Not intended for a fully loaded motor.


----------



## oliquir (Jan 13, 2011)

did make some control panels that use reverse for braking 3 ph motor for 0.5-1 seconds but those were only for emergency braking.


----------



## John Valdes (May 17, 2007)

Dorian. Its not so much about the motor as it is about the mechanical load.
Can the attached load handle the reverse jogging?

Can a brake motor be used in lieu of the reverse jog option?


----------



## JRaef (Mar 23, 2009)

Plug braking is about as hard of duty as you can exert on a motor, shaft, gears or pulleys, everything in the system, INCLUDING the contactors. Most likely the spin dryer was not designed for that, it was likely reversible so that it alternated direction on each subsequent use in order to keep the wear and tear on the bearings more evenly distributed. But some smart guy decided to adapt it for plug braking. The workers likely are paid based on how many cars they get through the wash, so waiting for the spin dryer to coast to a stop was costing them money. But they wouldn't care about the cost to fix the machine...

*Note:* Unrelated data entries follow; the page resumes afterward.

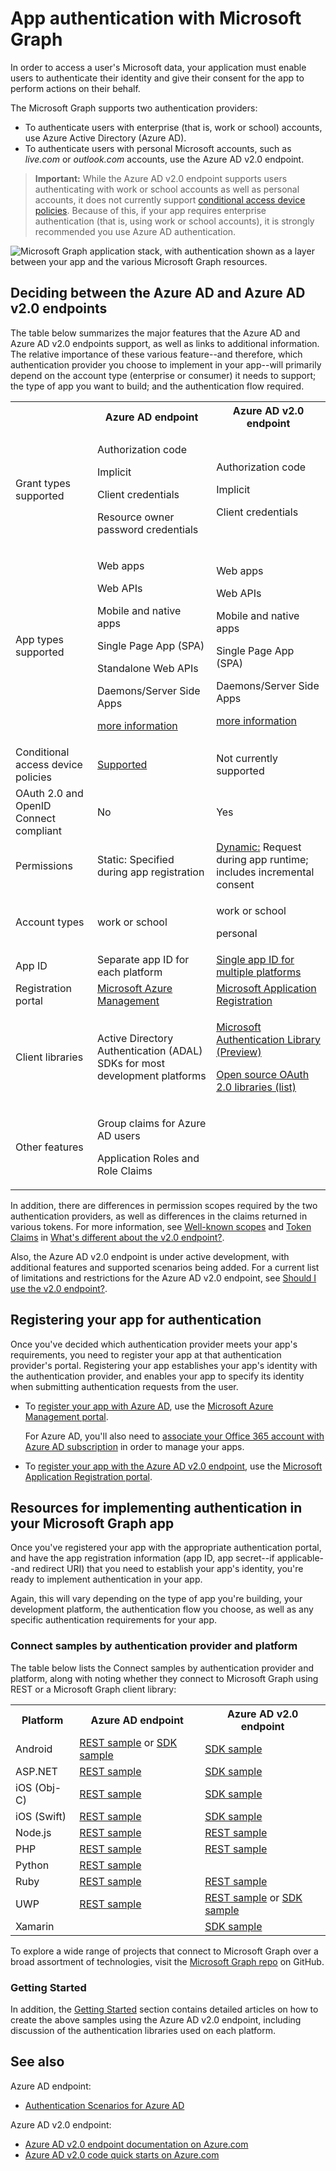 ﻿# App authentication with Microsoft Graph

In order to access a user's Microsoft data, your application must enable users to authenticate their identity and give their consent for the app to perform actions on their behalf.

The Microsoft Graph supports two authentication providers:

- To authenticate users with enterprise (that is, work or school) accounts, use Azure Active Directory (Azure AD).
- To authenticate users with personal Microsoft accounts, such as _live.com_ or _outlook.com_ accounts, use the Azure AD v2.0 endpoint.

> **Important:** While the Azure AD v2.0 endpoint supports users authenticating with work or school accounts as well as personal accounts, it does not currently support [conditional access device policies](https://azure.microsoft.com/en-us/documentation/articles/active-directory-conditional-access-device-policies/). Because of this, if your app requires enterprise authentication (that is, using work or school accounts), it is strongly recommended you use Azure AD authentication.

![Microsoft Graph application stack, with authentication shown as a layer between your app and the various Microsoft Graph resources.](../images/MSGraph_DevStack_v2Auth.png)

## Deciding between the Azure AD and Azure AD v2.0 endpoints

The table below summarizes the major features that the Azure AD and Azure AD v2.0 endpoints support, as well as links to additional information. The relative importance of these various feature--and therefore, which authentication provider you choose to implement in your app--will primarily depend on the account type (enterprise or consumer) it needs to support; the type of app you want to build; and the authentication flow required. 

<table style="width:100%">
  <tr>
    <th></th>
    <th>Azure AD endpoint</th> 
    <th>Azure AD v2.0 endpoint</th>
   </tr>
  <tr>
    <td>Grant types supported</td>
    <td><p>Authorization code</p><p>Implicit</p><p>Client credentials</p><p>Resource owner password credentials</p></td> 
    <td><p>Authorization code</p><p>Implicit</p><p>Client credentials</p></td>
   </tr>
  <tr>
    <td>App types supported</td>
    <td><p>Web apps</p><p>Web APIs</p><p>Mobile and native apps</p><p>Single Page App (SPA)</p><p>Standalone Web APIs</p><p>Daemons/Server Side Apps</p><p><a href="https://azure.microsoft.com/en-us/documentation/articles/active-directory-authentication-scenarios/" target="_newtab">more information</a></p></td> 
    <td><p>Web apps</p><p>Web APIs</p><p>Mobile and native apps</p><p>Single Page App (SPA)</p><p>Daemons/Server Side Apps</p><p><a href="https://azure.microsoft.com/en-us/documentation/articles/active-directory-v2-flows/" target="_newtab">more information</a></td>
   </tr>
  <tr>
    <td>Conditional access device policies</td>
     <td><a href="https://azure.microsoft.com/en-us/documentation/articles/active-directory-conditional-access-device-policies/" target="_newtab">Supported</a></td> 
    <td>Not currently supported</td>
   </tr>
  <tr>
    <td>OAuth 2.0 and OpenID Connect compliant</td>
    <td>No</td> 
    <td>Yes</td>
  </tr>
  <tr>
    <td>Permissions</td>
    <td>Static: Specified during app registration </td> 
    <td><a href ="https://azure.microsoft.com/en-us/documentation/articles/active-directory-v2-compare/#scopes-not-resources" target="_newtab">Dynamic:</a> Request during app runtime; includes incremental consent</td>
  </tr>
  <tr>
    <td>Account types</td>
    <td> <p>work or school</p></td> 
    <td><p>work or school</p><p>personal</p> </td>
  </tr>
  <tr>
    <td>App ID </td>
    <td>Separate app ID for each platform</td> 
    <td><a href ="https://azure.microsoft.com/en-us/documentation/articles/active-directory-v2-compare/#one-app-id-for-all-platforms" target="_newtab">Single app ID for multiple platforms</a></td>
  </tr>
  <tr>
    <td>Registration portal </td>
    <td><a href ="https://manage.windowsazure.com/" target="_newtab">Microsoft Azure Management</a></td> 
    <td><a href ="https://apps.dev.microsoft.com" target="_newtab">Microsoft Application Registration</a></td>
  </tr>
  <tr>
    <td>Client libraries </td>
    <td>Active Directory Authentication (ADAL) SDKs for most development platforms</td> 
    <td><p><a href="https://www.nuget.org/packages/Microsoft.Identity.Client" target="_newtab">Microsoft Authentication Library (Preview)</a></p><p><a href="https://azure.microsoft.com/en-us/documentation/articles/active-directory-v2-limitations/#restrictions-on-libraries-amp-sdks" target="_newtab">Open source OAuth 2.0 libraries (list)</a></p> </td>
  </tr>
  <tr>
    <td>Other features </td>
    <td><p>Group claims for Azure AD users</p><p>Application Roles and Role Claims</p></td> 
    <td></td>
  </tr>
</table> 

In addition, there are differences in permission scopes required by the two authentication providers, as well as differences in the claims returned in various tokens. For more information, see [Well-known scopes](https://azure.microsoft.com/en-us/documentation/articles/active-directory-v2-compare/#well-known-scopes) and [Token Claims](https://azure.microsoft.com/en-us/documentation/articles/active-directory-v2-compare/#token-claims) in [What's different about the v2.0 endpoint?](https://azure.microsoft.com/en-us/documentation/articles/active-directory-v2-compare/).

Also, the Azure AD v2.0 endpoint is under active development, with additional features and supported scenarios being added. For a current list of limitations and restrictions for the Azure AD v2.0 endpoint, see [Should I use the v2.0 endpoint?](https://azure.microsoft.com/en-us/documentation/articles/active-directory-v2-limitations/).

## Registering your app for authentication 

Once you've decided which authentication provider meets your app's requirements, you need to register your app at that authentication provider's portal. Registering your app establishes your app's identity with the authentication provider, and enables your app to specify its identity when submitting authentication requests from the user.

- To [register your app with Azure AD](../auth_azure_ad/app_authentication_azure_ad.md), use the [Microsoft Azure Management portal](https://manage.windowsazure.com/).

	For Azure AD, you'll also need to [associate your Office 365 account with Azure AD subscription](../auth_azure_ad/associate_account.md) in order to manage your apps.

- To [register your app with the Azure AD v2.0 endpoint](../v2/auth_register_app_v2.md), use the [Microsoft Application Registration portal](https://apps.dev.microsoft.com).


## Resources for implementing authentication in your Microsoft Graph app 

Once you've registered your app with the appropriate authentication portal, and have the app registration information (app ID, app secret--if applicable--and redirect URI) that you need to establish your app's identity, you're ready to implement authentication in your app. 

Again, this will vary depending on the type of app you're building, your development platform, the authentication flow you choose, as well as any specific authentication requirements for your app. 




### Connect samples by authentication provider and platform

The table below lists the Connect samples by authentication provider and platform, along with noting whether they connect to Microsoft Graph using REST or a Microsoft Graph client library:

<table>
  <tr>
    <th>Platform</th>
    <th>Azure AD endpoint</th> 
    <th>Azure AD v2.0 endpoint</th>
  </tr>
  <tr>
    <td>Android</td>
    <td>
		<a href="https://github.com/microsoftgraph/android-java-connect-rest-sample">REST sample</a> or 
		<a href="https://github.com/microsoftgraph/android-java-connect-sample/tree/last_v1_auth">SDK sample</a>
	</td> 
    <td>
		<a href="https://github.com/microsoftgraph/android-java-connect-sample">SDK sample</a>
	</td> 
  </tr>
  <tr>
    <td>ASP.NET</td>
    <td>
		<a href="https://github.com/microsoftgraph/aspnet-connect-rest-sample">REST sample</a>
	</td>     
	<td>
		<a href="https://github.com/microsoftgraph/aspnet-connect-sample">SDK sample</a>
	</td> 
  </tr>
  <tr>
    <td>iOS (Obj-C)</td>
    <td>
		<a href="https://github.com/microsoftgraph/ios-objectivec-connect-rest-sample">REST sample</a>
	</td>     
	<td>
		<a href="https://github.com/microsoftgraph/ios-objectivec-connect-sample">SDK sample</a>
	</td> 
  </tr>
  <tr>
    <td>iOS (Swift)</td>
    <td>
		<a href="https://github.com/microsoftgraph/ios-swift-connect-rest-sample">REST sample</a>
	</td>     
	<td>
		<a href="https://github.com/microsoftgraph/ios-swift-connect-sample">SDK sample</a>
	</td> 
  </tr>
  <tr>
    <td>Node.js</td>
    <td>
		<a href="https://github.com/microsoftgraph/nodejs-connect-rest-sample/tree/last_v1_auth">REST sample</a>
	</td>     
	<td>
		<a href="https://github.com/microsoftgraph/nodejs-connect-rest-sample">REST sample</a>
	</td> 
  </tr>
  <tr>
    <td>PHP</td>
    <td>
		<a href="https://github.com/microsoftgraph/php-connect-rest-sample/tree/last_v1_auth">REST sample</a>
	</td>     
	<td>
		<a href="https://github.com/microsoftgraph/php-connect-rest-sample">REST sample</a>
	</td> 
  </tr>
  <tr>
    <td>Python</td>
    <td>
		<a href="https://github.com/microsoftgraph/python3-connect-rest-sample">REST sample</a>
	</td>     
	<td>
	</td> 
  </tr>
  <tr>
    <td>Ruby</td>
    <td>
		<a href="https://github.com/microsoftgraph/ruby-connect-rest-sample/tree/last_v1_auth">REST sample</a>
	</td>     
	<td>
		<a href="https://github.com/microsoftgraph/ruby-connect-rest-sample">REST sample</a>
	</td> 
  </tr>
  <tr>
    <td>UWP</td>
    <td>
		<a href="https://github.com/microsoftgraph/uwp-csharp-connect-rest-sample/tree/last_v1_auth">REST sample</a>
	</td>     
	<td>
		<a href="https://github.com/microsoftgraph/uwp-csharp-connect-rest-sample">REST sample</a> or 
		<a href="https://github.com/microsoftgraph/uwp-csharp-connect-sample">SDK sample</a>
	</td> 
  </tr>
  <tr>
    <td>Xamarin</td>
    <td>
	</td>     
	<td>
		<a href="https://github.com/microsoftgraph/xamarin-csharp-connect-sample">SDK sample</a>
	</td> 
  </tr>
</table>

To explore a wide range of projects that connect to Microsoft Graph over a broad assortment of technologies, visit the [Microsoft Graph repo](https://github.com/microsoftgraph) on GitHub. 

### Getting Started  

In addition, the [Getting Started](http://graph.microsoft.io/en-us/docs/platform/rest#getting-started-with-the-microsoft-graph-api-and-rest) section contains detailed articles on how to create the above samples using the Azure AD v2.0 endpoint, including discussion of the authentication libraries used on each platform. 

## See also

Azure AD endpoint:

- <a href="https://azure.microsoft.com/en-us/documentation/articles/active-directory-authentication-scenarios/#basics-of-authentication-in-azure-ad" target="_newtab">Authentication Scenarios for Azure AD</a>

Azure AD v2.0 endpoint:

- <a href="https://azure.microsoft.com/en-us/documentation/articles/?product=active-directory&term=v2.0+endpoint" target="_newtab">Azure AD v2.0 endpoint documentation on Azure.com</a>
- <a href="https://azure.microsoft.com/en-us/documentation/articles/active-directory-v2-app-registration/#build-a-quick-start-app" target="_newtab">Azure AD v2.0 code quick starts on Azure.com</a>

If they want to brake it fast, use either a brake motor as John suggested, or if they don't want to replace brakes because of wear, they can use electronic braking. But if you use electronic braking, you need to add a timer that limits their duty cycle. Every braking cycle puts as much heat into the motor as a starting cycle, so if you calculate the Starts-per-Hour capacity of the motor and load, you have to cut that in half if you are braking, and double the rest period between cycles. 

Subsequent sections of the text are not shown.